LINGKARWILIS.COM – Jembatan yang menghubungkan dua desa di Kecamatan Kalidawir, Kabupaten Tulungagung, akhirnya selesai dibangun oleh Pemerintah Provinsi Jawa Timur.
Jembatan baru ini merupakan tipe jembatan bailey, yang diperkirakan lebih tahan lama dibandingkan dengan jembatan sebelumnya.
Kepala Badan Penanggulangan Bencana Daerah (BPBD) Tulungagung, Robinson Nadeak menjelaskan bahwa jembatan ini merupakan akses penting yang menghubungkan Desa Kalidawir dan Desa Karangtalun. Jembatan ini sering digunakan oleh warga kedua desa tersebut.
Jembatan yang lama roboh pada Kamis, 14 Maret 2024, akibat banjir deras yang melanda sungai di bawahnya. Kekuatan aliran air yang besar menyebabkan pondasi jembatan tidak mampu menahan beban, sehingga jembatan menjadi miring dan akhirnya roboh.
“Peristiwa ini terjadi bulan Maret lalu ketika aliran sungai sangat kuat, menyebabkan jembatan lama miring dan roboh,” jelas Robinson Nadeak pada Selasa, 20 Agustus 2024.

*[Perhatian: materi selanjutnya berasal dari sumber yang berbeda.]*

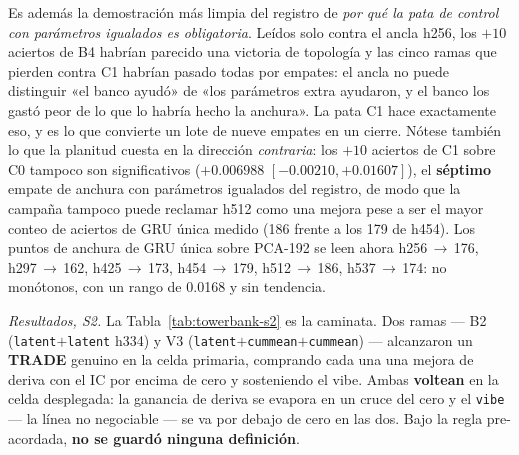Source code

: \documentclass[11pt]{article}
\begin{document}
Es además la demostración más limpia del registro de \emph{por qué la pata de
control con parámetros igualados es obligatoria}. Leídos solo contra el ancla
h256, los $+\num{10}$ aciertos de B4 habrían parecido una victoria de topología y
las cinco ramas que pierden contra C1 habrían pasado todas por empates: el ancla
no puede distinguir «el banco ayudó» de «los parámetros extra ayudaron, y el banco
los gastó peor de lo que lo habría hecho la anchura». La pata C1 hace exactamente
eso, y es lo que convierte un lote de nueve empates en un cierre. Nótese también
lo que la planitud cuesta en la dirección \emph{contraria}: los $+\num{10}$
aciertos de C1 sobre C0 tampoco son significativos ($+\num{0.006988}$
$[-\num{0.00210},+\num{0.01607}]$), el \textbf{séptimo} empate de anchura con
parámetros igualados del registro, de modo que la campaña tampoco puede reclamar
h512 como una mejora pese a ser el mayor conteo de aciertos de GRU única medido
(\num{186} frente a los \num{179} de h454). Los puntos de anchura de GRU única
sobre PCA-192 se leen ahora h256\,$\to$\,\num{176}, h297\,$\to$\,\num{162},
h425\,$\to$\,\num{173}, h454\,$\to$\,\num{179}, h512\,$\to$\,\num{186},
h537\,$\to$\,\num{174}: no monótonos, con un rango de \num{0.0168} y sin
tendencia.

\emph{Resultados, S2.} La Tabla~\ref{tab:towerbank-s2} es la caminata. Dos ramas
--- B2 (\texttt{latent}$+$\texttt{latent} h334) y V3
(\texttt{latent}$+$\texttt{cummean}$+$\texttt{cummean}) --- alcanzaron un
\textbf{TRADE} genuino en la celda primaria, comprando cada una una mejora de
deriva con el IC por encima de cero y sosteniendo el vibe. Ambas
\textbf{voltean} en la celda desplegada: la ganancia de deriva se evapora en un
cruce del cero y el \texttt{vibe} --- la línea no negociable --- se va por debajo
de cero en las dos. Bajo la regla pre-acordada, \textbf{no se guardó ninguna
definición}.
\end{document}
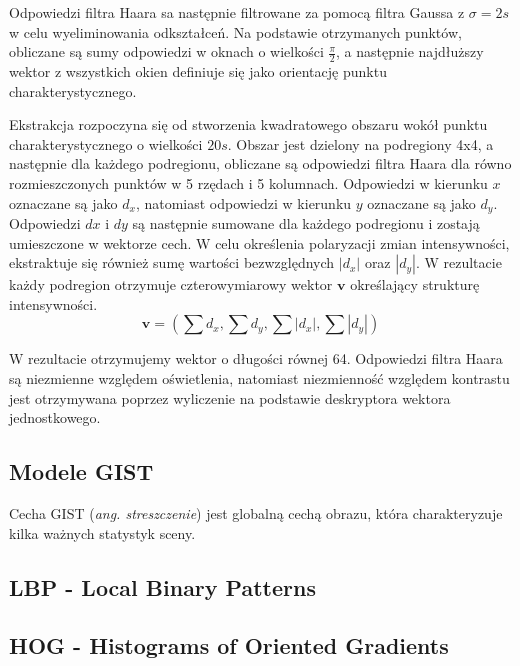 Odpowiedzi filtra Haara sa następnie filtrowane za pomocą filtra Gaussa z $\sigma = 2s$ w celu wyeliminowania odkształceń. Na podstawie otrzymanych punktów, obliczane są sumy odpowiedzi w oknach o wielkości $\frac{\pi}{2}$, a następnie najdłuższy wektor z wszystkich okien definiuje się jako orientację punktu charakterystycznego.

Ekstrakcja rozpoczyna się od stworzenia kwadratowego obszaru wokół punktu charakterystycznego o wielkości $20s$. Obszar jest dzielony na podregiony 4x4, a następnie dla każdego podregionu, obliczane są odpowiedzi filtra Haara dla równo rozmieszczonych punktów w 5 rzędach i 5 kolumnach. Odpowiedzi  w kierunku $x$ oznaczane są jako $d_x$, natomiast odpowiedzi w kierunku $y$ oznaczane są jako $d_y$. Odpowiedzi $dx$ i $dy$ są następnie sumowane dla każdego podregionu i zostają umieszczone w wektorze cech. W celu określenia polaryzacji zmian intensywności, ekstraktuje się również sumę wartości bezwzględnych $|d_x|$ oraz $|d_y|$. W rezultacie każdy podregion otrzymuje czterowymiarowy wektor $\boldsymbol{v}$ określający strukturę intensywności.
\begin{equation} 
\label{surf_v_vector} 
\boldsymbol{v} = (\sum{d_x}, \sum{d_y}, \sum{|d_x|}, \sum{|d_y|})
\end{equation}

W rezultacie otrzymujemy wektor o długości równej 64. Odpowiedzi filtra Haara są niezmienne względem oświetlenia, natomiast niezmienność względem kontrastu jest otrzymywana poprzez wyliczenie na podstawie deskryptora wektora jednostkowego.

\subsection{Modele GIST}

Cecha GIST (\emph{ang. streszczenie}) jest globalną cechą obrazu, która charakteryzuje kilka ważnych statystyk sceny. 



\subsection{LBP - Local Binary Patterns}

\subsection{HOG - Histograms of Oriented Gradients}


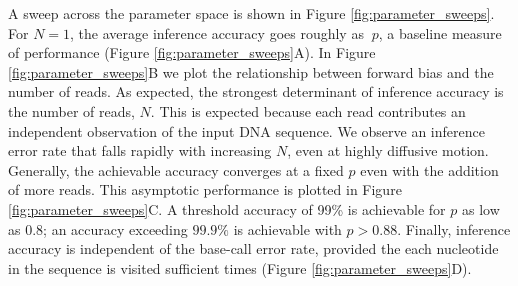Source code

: \documentclass{biophys_letter}
\begin{document}
A sweep across the parameter space is shown in Figure \ref{fig:parameter_sweeps}.
For $N=1$, the average inference accuracy goes roughly as $~p$, a baseline measure of performance (Figure \ref{fig:parameter_sweeps}A).
In Figure \ref{fig:parameter_sweeps}B we plot the relationship between forward bias and the number of reads.
As expected, the strongest determinant of inference accuracy is the number of reads, $N$.
This is expected because each read contributes an independent observation of the input DNA sequence.
We observe an inference error rate that falls rapidly with increasing $N$, even at highly diffusive motion. 
Generally, the achievable accuracy converges at a fixed $p$ even with the addition of more reads.
This asymptotic performance is plotted in Figure \ref{fig:parameter_sweeps}C.
A threshold accuracy of 99\% is achievable for $p$ as low as $0.8$; an accuracy exceeding $99.9\%$ is achievable with $p>0.88$.
Finally, inference accuracy is independent of the base-call error rate, provided the each nucleotide in the sequence is visited sufficient times (Figure \ref{fig:parameter_sweeps}D).


\end{document}
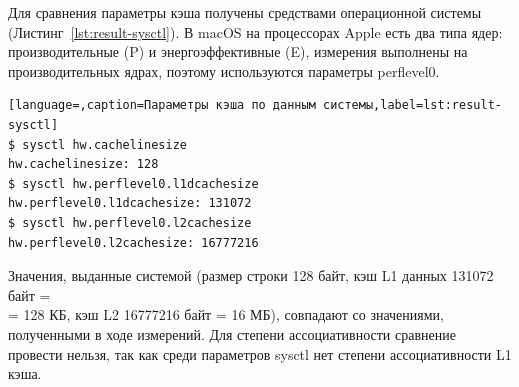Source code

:  \par
Для сравнения параметры кэша получены средствами операционной системы (Листинг~\ref{lst:result-sysctl}). В macOS на процессорах Apple есть два типа ядер: производительные (P) и энергоэффективные (E), измерения выполнены на производительных ядрах, поэтому используются параметры perflevel0.

\newpage

\begin{lstlisting}[language=,caption=Параметры кэша по данным системы,label=lst:result-sysctl]
$ sysctl hw.cachelinesize
hw.cachelinesize: 128
$ sysctl hw.perflevel0.l1dcachesize
hw.perflevel0.l1dcachesize: 131072
$ sysctl hw.perflevel0.l2cachesize
hw.perflevel0.l2cachesize: 16777216
\end{lstlisting}
\par
Значения, выданные системой (размер строки 128 байт, кэш L1 данных 131072 байт = \\ = 128 КБ, кэш L2 16777216 байт = 16 МБ), совпадают со значениями, полученными в ходе измерений. 
Для степени ассоциативности сравнение провести нельзя, так как среди параметров sysctl нет степени ассоциативности L1 кэша.

\newpage
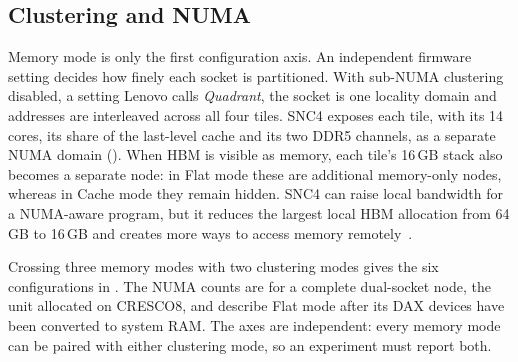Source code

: \subsection{Clustering and NUMA}
\label{sec:hbm-clustering}

Memory mode is only the first configuration axis.  An independent
firmware setting decides how finely each socket is partitioned.  With
sub-NUMA clustering disabled, a setting Lenovo calls \emph{Quadrant},
the socket is one locality domain and addresses are interleaved across
all four tiles.  SNC4 exposes each tile, with its 14 cores, its share of
the last-level cache and its two DDR5 channels, as a separate NUMA domain
().  When HBM is visible as memory, each tile's
16\,GB stack also becomes a separate node: in Flat mode these are
additional memory-only nodes, whereas in Cache mode they remain hidden.
SNC4 can raise local bandwidth for a NUMA-aware program, but it reduces
the largest local HBM allocation from 64\,GB to 16\,GB and creates more
ways to access memory remotely~\cite{lp1738,intelmaxtuning}.

Crossing three memory modes with two clustering modes gives the six
configurations in .  The NUMA counts
are for a complete dual-socket node, the unit allocated on CRESCO8, and
describe Flat mode after its DAX devices have been converted to system
RAM.  The axes are independent: every memory mode can be paired with
either clustering mode, so an experiment must report both.

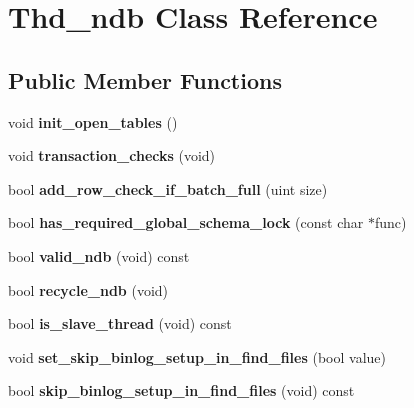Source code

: \hypertarget{classThd__ndb}{}\section{Thd\+\_\+ndb Class Reference}
\label{classThd__ndb}
\subsection*{Public Member Functions}
\begin{DoxyCompactItemize}
\item 
\mbox{\label{classThd__ndb_acf1ce4607b6f9d69f93a3fab75da4313}} 
void {\bfseries init\+\_\+open\+\_\+tables} ()
\item 
\mbox{\label{classThd__ndb_a24aa990c3fa2ebda50e36ca3c064fc4c}} 
void {\bfseries transaction\+\_\+checks} (void)
\item 
\mbox{\label{classThd__ndb_acf69f05f416606868d5d0caaed0eedc7}} 
bool {\bfseries add\+\_\+row\+\_\+check\+\_\+if\+\_\+batch\+\_\+full} (uint size)
\item 
\mbox{\label{classThd__ndb_a2a41a722c813200585411fed3cabca6c}} 
bool {\bfseries has\+\_\+required\+\_\+global\+\_\+schema\+\_\+lock} (const char $\ast$func)
\item 
\mbox{\label{classThd__ndb_aac277ef455a816d1ca655d72bfe59dec}} 
bool {\bfseries valid\+\_\+ndb} (void) const
\item 
\mbox{\label{classThd__ndb_a9f22050ac3e16cfd7a95a2475538b3c7}} 
bool {\bfseries recycle\+\_\+ndb} (void)
\item 
\mbox{\label{classThd__ndb_a45adada9cd0110047c31d1a91b1f8561}} 
bool {\bfseries is\+\_\+slave\+\_\+thread} (void) const
\item 
\mbox{\label{classThd__ndb_a5dcd877fa9b14a52194cedc2de0cbe94}} 
void {\bfseries set\+\_\+skip\+\_\+binlog\+\_\+setup\+\_\+in\+\_\+find\+\_\+files} (bool value)
\item 
\mbox{\label{classThd__ndb_ab0582a5d0c0f315eeab6d4834aa1e92b}} 
bool {\bfseries skip\+\_\+binlog\+\_\+setup\+\_\+in\+\_\+find\+\_\+files} (void) const
\end{DoxyCompactItemize}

Pasca kejadian, Robinson melaporkan keruntuhan jembatan kepada Pj Bupati Tulungagung yang merespons dengan cepat. Pj Bupati kemudian meneruskan laporan tersebut kepada Dinas PU Bina Marga Provinsi Jawa Timur untuk melakukan perbaikan.
Dinas PU Bina Marga Provinsi Jawa Timur setuju untuk mengganti jembatan yang lama dengan yang baru. Proses pengerjaan jembatan selesai pada awal Agustus 2024, dan rencananya akan diresmikan oleh Pj Gubernur Jawa Timur dalam waktu dekat.
“Proyek jembatan ini telah selesai pada 1 Agustus 2024, dan akan segera diresmikan oleh Pj Gubernur Jawa Timur,” ungkap Robinson.
Jembatan baru ini dibangun menggunakan konstruksi baja, atau jembatan bailey, yang dianggap lebih kuat dibandingkan jembatan sebelumnya. Jembatan ini juga dirancang agar kendaraan roda dua dapat melintas dari kedua sisi secara bersamaan.
Meskipun merupakan jembatan bailey, jembatan ini akan ditempatkan secara permanen di Kecamatan Kalidawir dan tidak akan dipindahkan.
Robinson menambahkan bahwa pembangunan jembatan ini merupakan hibah dari Provinsi Jawa Timur, mencakup penganggaran dan pengerjaan, dan setelah selesai akan diserahkan kepada Kabupaten Tulungagung.
“Jembatan ini lebih lebar dibandingkan yang lama, dan seluruh proses anggaran serta pembangunan dilakukan oleh Dinas PU Bina Marga sebelum akhirnya dihibahkan kepada Kabupaten Tulungagung,” pungkasnya.